Neo-Nazi Thomas Sewell is facing jail time after a magistrate found he was “itching for a fight” when he injured a Nine Network security guard.
Sewell, 29, appeared in Melbourne magistrates court on Tuesday where he was found guilty of recklessly causing injury and affray over a March 2021 altercation outside Nine’s Melbourne headquarters.
After two days of contested hearings last week, magistrate Stephen Ballek asked Sewell to stand in court as he delivered his verdict and dismissed Sewell’s arguments of self-defence.
“I find you, Thomas Sewell, guilty,” he said.
Ballek said Sewell was “itching for a fight” when he visited Nine Network’s building on March 1 with a cameraman and demanded to speak to someone from A Current Affair.
He claimed ACA’s segment on him that evening showed his group to be a terrorist organization and said the program had not contacted him for comment.
After ACA staff declined to meet with Sewell, his cameraman Jacob Hersant began filming Sewell inside the foyer.
A security guard walked over, placed his hand over the camera lens and told the pair to stop filming, directing them to an area out the front of the building.
The pair eventually agreed to go outside, but the guard followed them after they started filming near the door. They finally listened to the man’s directions and moved further away.
The guard then begins making a dancing-type motion to the camera.
Hersant taunted and mocked the guard, saying: “Dance monkey, dance.”
The guard told him “watch yourself, bro, I’m not a dance monkey” and touched Hersant on his shoulder, in an effort to push him backwards, before Sewell leapt in and began attacking the guard.
The magistrate said the guard had no time to react when Sewell began punching him in the head.
The “force and repetition” of the punches caused the guard to fall backwards and hit his head on the concrete, Ballek found.

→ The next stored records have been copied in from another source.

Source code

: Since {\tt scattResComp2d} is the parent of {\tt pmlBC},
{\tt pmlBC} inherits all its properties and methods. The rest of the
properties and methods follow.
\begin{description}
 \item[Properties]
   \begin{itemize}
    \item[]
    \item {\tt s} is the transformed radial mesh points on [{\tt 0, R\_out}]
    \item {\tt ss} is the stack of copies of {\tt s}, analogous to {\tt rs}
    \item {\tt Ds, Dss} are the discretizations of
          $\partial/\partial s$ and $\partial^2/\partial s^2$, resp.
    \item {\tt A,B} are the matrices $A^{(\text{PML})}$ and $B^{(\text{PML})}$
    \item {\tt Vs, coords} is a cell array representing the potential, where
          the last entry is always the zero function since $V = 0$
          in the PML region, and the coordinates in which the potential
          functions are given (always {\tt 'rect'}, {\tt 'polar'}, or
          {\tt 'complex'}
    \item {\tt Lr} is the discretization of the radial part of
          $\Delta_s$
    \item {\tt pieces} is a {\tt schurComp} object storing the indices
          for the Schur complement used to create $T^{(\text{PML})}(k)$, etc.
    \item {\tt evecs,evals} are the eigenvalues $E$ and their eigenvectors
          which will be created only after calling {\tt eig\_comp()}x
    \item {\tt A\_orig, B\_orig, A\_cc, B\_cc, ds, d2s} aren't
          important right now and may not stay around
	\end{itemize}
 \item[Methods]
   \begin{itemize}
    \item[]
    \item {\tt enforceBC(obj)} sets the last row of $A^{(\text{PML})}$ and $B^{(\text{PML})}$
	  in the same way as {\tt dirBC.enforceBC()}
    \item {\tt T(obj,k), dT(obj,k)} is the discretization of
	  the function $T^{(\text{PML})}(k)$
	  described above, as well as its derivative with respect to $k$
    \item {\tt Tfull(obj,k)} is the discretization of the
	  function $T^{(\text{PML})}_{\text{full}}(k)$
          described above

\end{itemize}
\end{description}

He rejected Sewell and Hersant’s evidence, which included that the guard had grabbed Hersant by the throat and Sewell had beaten the guard in an effort to defend his friend and himself.
“It seems to me that very second you perceive any physical contact from [the guard] on Mr Hersant, you leapt in with sustained and unjustified violence,” Ballek said.
“The video evidence graphically shows the disturbing nature of a strong man brutally punching an unsuspecting victim in the face, such that he falls backwards and strikes his head on the pavement.”
An alternative assault charge was thrown out after Ballek found prosecutors had successfully proven recklessly causing injury.
Sewell, who remains on bail, is facing up to two years in jail. He will return to court on 12 January for a pre-sentence hearing.